While Jimi Hendrix is doubtlessly best remembered for his guitar-playing skills, his full recorded output is still looked on as the stuff of musical legend. But as engineer and producer Eddie Kramer has recalled, he was famously shy about his voice, and would often ask for it to be turned down in his songs’ mixes.
Kramer, appearing on an episode of The Eddie Trunk Podcast, was asked if there was anything he could tell the audience about Hendrix, given how he worked as an engineer on three of The Jimi Hendrix Experience’s albums. “Jimi certainly grabbed your attention because he was one of a kind,” he replied. “And I don’t think we’ll see the likes of that again for who knows how long.
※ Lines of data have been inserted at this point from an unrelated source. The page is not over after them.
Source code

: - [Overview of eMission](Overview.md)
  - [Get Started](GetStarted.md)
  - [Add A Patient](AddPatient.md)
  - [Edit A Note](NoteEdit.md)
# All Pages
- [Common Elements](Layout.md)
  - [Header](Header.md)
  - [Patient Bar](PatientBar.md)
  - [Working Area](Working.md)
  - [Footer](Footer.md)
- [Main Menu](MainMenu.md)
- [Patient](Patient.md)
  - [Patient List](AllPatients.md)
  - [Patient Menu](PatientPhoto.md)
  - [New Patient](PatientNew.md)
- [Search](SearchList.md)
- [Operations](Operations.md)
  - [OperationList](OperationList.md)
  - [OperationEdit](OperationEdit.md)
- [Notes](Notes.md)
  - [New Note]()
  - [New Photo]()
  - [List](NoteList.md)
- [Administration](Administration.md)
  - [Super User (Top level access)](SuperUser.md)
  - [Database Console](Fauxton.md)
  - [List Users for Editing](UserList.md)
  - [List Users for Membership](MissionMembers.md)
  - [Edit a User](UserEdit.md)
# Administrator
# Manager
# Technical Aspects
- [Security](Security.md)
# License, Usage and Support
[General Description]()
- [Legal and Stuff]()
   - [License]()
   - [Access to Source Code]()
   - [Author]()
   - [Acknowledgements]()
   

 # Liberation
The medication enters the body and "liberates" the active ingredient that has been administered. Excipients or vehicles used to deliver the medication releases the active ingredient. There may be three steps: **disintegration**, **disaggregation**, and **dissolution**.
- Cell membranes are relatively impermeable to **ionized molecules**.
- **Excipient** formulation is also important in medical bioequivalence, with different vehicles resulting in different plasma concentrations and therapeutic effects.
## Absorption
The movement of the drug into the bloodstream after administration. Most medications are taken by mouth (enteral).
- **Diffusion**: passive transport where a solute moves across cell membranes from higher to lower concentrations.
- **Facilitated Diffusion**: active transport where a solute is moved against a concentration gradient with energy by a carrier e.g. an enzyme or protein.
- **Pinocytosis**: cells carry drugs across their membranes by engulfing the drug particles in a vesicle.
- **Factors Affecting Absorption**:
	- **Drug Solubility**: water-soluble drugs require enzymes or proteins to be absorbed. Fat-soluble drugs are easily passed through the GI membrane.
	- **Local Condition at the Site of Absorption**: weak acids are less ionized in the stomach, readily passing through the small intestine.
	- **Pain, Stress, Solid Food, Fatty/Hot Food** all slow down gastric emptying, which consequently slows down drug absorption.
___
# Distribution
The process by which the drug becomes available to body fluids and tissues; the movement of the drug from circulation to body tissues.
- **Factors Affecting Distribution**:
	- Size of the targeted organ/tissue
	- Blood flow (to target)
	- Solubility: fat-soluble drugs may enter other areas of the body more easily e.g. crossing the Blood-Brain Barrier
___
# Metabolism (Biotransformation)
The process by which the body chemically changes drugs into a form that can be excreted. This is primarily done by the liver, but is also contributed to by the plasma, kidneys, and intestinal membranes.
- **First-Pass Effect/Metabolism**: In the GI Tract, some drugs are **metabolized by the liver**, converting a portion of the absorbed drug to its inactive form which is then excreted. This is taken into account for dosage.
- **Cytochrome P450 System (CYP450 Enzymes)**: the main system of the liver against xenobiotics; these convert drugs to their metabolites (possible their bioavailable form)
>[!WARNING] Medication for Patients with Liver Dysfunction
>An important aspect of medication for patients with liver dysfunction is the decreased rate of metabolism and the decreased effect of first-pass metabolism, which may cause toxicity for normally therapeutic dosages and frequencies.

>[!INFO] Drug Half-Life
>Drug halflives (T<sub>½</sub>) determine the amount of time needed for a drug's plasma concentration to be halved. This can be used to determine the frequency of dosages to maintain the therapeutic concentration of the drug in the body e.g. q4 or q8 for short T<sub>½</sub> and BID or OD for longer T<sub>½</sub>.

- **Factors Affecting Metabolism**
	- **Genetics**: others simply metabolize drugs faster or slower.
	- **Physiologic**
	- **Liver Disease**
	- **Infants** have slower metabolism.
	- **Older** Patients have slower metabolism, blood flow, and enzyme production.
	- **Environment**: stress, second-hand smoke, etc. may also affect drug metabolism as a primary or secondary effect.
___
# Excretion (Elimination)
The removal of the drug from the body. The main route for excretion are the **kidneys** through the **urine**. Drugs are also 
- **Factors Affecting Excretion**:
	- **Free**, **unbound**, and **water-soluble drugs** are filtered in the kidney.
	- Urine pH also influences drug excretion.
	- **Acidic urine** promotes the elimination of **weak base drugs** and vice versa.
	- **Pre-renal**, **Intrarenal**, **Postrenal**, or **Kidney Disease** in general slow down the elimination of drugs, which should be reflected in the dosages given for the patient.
“But he was very unique in the sense that his voice expressed ideas, shapes, and sounds very much like his guitar playing. If one listens to him sing, and he was a song stylist, he wasn’t a great singer, but he was a song stylist.
“And the way he utilised his range was absolutely genius because it fits precisely with what the rhythm section was doing, how loud he was playing, the intricacy of the lines…
“He wanted his voice buried in the track, that’s the issue,” Kramer explained. “I don’t think many people know about that – he just hated his voice, he thought he had the worst voice in the world.
Kramer then explained how, especially on The Jimi Hendrix Experience’s 1967 debut Are You Experienced, it would be a battle between producer Chas Chandler and Hendrix as to the level of the vocals. “So here I am, I’m sitting in the middle between Chas on my right and Jimi on my left. Jimi’s whispering in my ear, ‘put it down, put it down,’ and Chas is saying I’m not pushing it up enough.”
Between all of this, Kramer explained that he had to “find that compromise between the two worlds. I thought he had a great voice, quite frankly, I thought it was expressive and a delight. And that’s what I think fans should look at.”